Whether expanding their offering through either a listed vehicle or a segregated mandate, the outcome of doing so by private equity firms adds to the potential investor pool.

 Diversification strategies

New investors are attracted to the competitive marketplace by a need for asset diversification.

“When someone has an investment portfolio that covers the globe and covers other asset classes, when they work out their diversification strategies and models it can deliver great benefits for them,” says Hughes.

This search for asset diversity is an ever-present feature of the investment markets, but with historically low interest rates forcing down yields on more traditional assets the appetite for broader strategies is greater than in other years.

“Core-plus offers you far more than if you put your money in a bond or in cash. At the moment returns on real estate, relative to other returns, are huge, even if you go in at a 5% yield. So it is not about absolute returns, it is about relative returns,” says Hughes.

With private equity opportunity funds returning on average 15% in recent years, and core-plus strategies returning only a few percent below that, traditional investors into higher yielding funds are being drawn in.

For EY’s Greenshields, the acceptance of the new strategy has been helped by investors understanding that in the current environment, returns in even the more opportunistic strategies have been pushed down by competition.

But for Hughes it is the proven track record of the teams in their local markets which make the idea of a different investment strategy easier to accept.

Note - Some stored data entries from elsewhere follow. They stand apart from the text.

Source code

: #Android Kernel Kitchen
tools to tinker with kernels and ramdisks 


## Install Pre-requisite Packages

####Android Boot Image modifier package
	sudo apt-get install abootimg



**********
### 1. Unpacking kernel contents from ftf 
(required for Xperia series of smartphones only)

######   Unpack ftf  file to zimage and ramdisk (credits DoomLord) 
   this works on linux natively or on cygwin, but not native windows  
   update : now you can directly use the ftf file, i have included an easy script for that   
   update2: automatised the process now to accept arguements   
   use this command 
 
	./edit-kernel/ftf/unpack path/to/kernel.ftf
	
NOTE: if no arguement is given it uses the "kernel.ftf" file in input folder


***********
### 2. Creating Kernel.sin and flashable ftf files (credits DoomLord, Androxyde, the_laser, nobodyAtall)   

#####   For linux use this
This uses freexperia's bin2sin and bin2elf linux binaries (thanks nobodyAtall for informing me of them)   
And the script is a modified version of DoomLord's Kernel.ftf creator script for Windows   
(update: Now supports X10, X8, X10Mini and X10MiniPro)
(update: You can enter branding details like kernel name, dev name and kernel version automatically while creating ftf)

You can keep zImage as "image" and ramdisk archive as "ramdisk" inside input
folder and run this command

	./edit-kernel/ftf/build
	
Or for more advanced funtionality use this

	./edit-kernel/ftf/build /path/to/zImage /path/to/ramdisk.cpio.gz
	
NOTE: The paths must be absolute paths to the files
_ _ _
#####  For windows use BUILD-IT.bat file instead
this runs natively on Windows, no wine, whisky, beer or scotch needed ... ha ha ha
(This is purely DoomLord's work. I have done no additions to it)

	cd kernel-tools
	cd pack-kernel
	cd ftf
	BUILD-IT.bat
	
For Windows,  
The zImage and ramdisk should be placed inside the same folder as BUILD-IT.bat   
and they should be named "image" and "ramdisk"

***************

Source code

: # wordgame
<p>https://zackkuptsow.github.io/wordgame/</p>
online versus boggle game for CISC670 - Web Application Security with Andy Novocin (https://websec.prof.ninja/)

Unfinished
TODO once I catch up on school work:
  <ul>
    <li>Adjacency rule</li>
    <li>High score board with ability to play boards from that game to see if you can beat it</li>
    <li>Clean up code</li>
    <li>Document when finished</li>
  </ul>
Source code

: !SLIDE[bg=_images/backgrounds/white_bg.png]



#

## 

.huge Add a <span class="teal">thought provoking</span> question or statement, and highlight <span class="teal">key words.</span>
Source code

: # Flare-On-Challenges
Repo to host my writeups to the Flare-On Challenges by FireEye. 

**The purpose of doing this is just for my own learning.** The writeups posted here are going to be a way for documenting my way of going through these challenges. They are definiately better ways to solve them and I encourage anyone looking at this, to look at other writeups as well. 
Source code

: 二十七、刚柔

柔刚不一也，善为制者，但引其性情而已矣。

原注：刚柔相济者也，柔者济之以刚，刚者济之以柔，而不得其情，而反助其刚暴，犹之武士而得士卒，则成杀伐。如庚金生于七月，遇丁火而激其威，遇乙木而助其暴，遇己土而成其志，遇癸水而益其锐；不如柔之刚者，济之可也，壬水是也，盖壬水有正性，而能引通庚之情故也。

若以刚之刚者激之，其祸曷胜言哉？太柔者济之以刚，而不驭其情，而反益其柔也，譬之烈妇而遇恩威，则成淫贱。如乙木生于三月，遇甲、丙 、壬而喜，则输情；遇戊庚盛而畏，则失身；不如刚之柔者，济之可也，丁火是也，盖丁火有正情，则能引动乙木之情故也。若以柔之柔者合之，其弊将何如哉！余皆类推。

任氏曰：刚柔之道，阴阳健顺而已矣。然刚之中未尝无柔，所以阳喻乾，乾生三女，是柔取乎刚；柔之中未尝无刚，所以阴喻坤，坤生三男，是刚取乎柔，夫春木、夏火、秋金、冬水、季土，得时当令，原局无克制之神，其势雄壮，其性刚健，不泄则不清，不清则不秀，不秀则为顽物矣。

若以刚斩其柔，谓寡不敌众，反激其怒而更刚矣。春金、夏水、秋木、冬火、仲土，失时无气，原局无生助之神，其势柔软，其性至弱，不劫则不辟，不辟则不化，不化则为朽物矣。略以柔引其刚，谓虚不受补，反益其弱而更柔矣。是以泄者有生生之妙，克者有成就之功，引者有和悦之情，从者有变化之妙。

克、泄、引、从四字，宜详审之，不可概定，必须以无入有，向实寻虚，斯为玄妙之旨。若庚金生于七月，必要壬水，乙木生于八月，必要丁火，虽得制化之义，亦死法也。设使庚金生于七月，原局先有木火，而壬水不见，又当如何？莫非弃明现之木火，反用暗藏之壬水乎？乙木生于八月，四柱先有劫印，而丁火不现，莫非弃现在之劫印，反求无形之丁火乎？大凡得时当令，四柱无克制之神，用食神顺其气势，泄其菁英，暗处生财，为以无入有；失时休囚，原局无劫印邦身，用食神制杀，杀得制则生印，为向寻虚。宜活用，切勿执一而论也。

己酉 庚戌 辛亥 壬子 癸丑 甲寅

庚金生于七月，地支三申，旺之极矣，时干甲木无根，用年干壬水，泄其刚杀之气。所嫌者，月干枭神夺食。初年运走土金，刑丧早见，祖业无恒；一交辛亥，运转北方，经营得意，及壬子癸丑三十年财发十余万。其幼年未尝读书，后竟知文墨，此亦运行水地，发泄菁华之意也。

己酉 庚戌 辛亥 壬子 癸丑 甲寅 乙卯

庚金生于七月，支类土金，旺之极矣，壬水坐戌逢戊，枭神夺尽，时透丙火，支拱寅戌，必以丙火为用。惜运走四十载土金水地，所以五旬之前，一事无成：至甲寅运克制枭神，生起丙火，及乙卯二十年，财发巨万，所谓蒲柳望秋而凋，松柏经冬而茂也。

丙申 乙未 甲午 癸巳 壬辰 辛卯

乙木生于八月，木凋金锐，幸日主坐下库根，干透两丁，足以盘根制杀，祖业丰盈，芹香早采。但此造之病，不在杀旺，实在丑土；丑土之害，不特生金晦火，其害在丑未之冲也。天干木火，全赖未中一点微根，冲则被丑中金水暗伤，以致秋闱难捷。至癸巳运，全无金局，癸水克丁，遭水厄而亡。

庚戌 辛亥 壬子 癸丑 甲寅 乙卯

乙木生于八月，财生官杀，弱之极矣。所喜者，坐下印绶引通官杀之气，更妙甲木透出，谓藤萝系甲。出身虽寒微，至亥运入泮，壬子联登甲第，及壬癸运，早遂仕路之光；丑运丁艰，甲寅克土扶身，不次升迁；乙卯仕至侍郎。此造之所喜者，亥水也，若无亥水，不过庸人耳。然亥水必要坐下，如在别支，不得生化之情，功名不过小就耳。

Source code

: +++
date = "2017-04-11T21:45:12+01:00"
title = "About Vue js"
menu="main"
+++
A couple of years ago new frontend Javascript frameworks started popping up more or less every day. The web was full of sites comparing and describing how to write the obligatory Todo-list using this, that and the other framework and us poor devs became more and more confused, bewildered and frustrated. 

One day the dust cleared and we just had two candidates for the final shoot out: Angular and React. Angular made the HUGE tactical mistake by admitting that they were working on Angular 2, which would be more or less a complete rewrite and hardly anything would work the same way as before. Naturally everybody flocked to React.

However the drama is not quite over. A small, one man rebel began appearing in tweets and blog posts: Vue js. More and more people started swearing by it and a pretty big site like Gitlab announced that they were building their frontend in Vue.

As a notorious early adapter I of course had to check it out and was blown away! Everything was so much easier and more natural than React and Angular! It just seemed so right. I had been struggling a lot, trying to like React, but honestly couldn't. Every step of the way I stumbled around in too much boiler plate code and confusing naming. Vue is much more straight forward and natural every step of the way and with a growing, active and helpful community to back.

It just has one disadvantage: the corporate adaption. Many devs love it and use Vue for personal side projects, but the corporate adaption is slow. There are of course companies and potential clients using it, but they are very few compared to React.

“Think of all the expertise and talent that sit within the real estate firms.
Now, just because they generally go and find opportunistic or real value-add opportunities does not mean they haven’t come across core plus opportunities,” he says.

“If that talent isn’t overstretched on the underlying traditional business and there is capacity, why wouldn’t you look at core-plus?”

 Size matters

Size, though, is still an issue for the smaller funds. No matter how much talent the fund may have, or how much it diversifies strategies, it will only help attract a certain amount of the capital.

As a result, it is likely the next strategy that will happen in the private equity industry will be the disappearance of smaller funds as they get swallowed up by the mid-sized players.

That way, with a healthy use of alternative strategies and consolidation within the industry,

“There are some fast-growing international players that could be as big as Blackstone one day,” says Barter.

“After all even Blackstone is going to face competition before long.”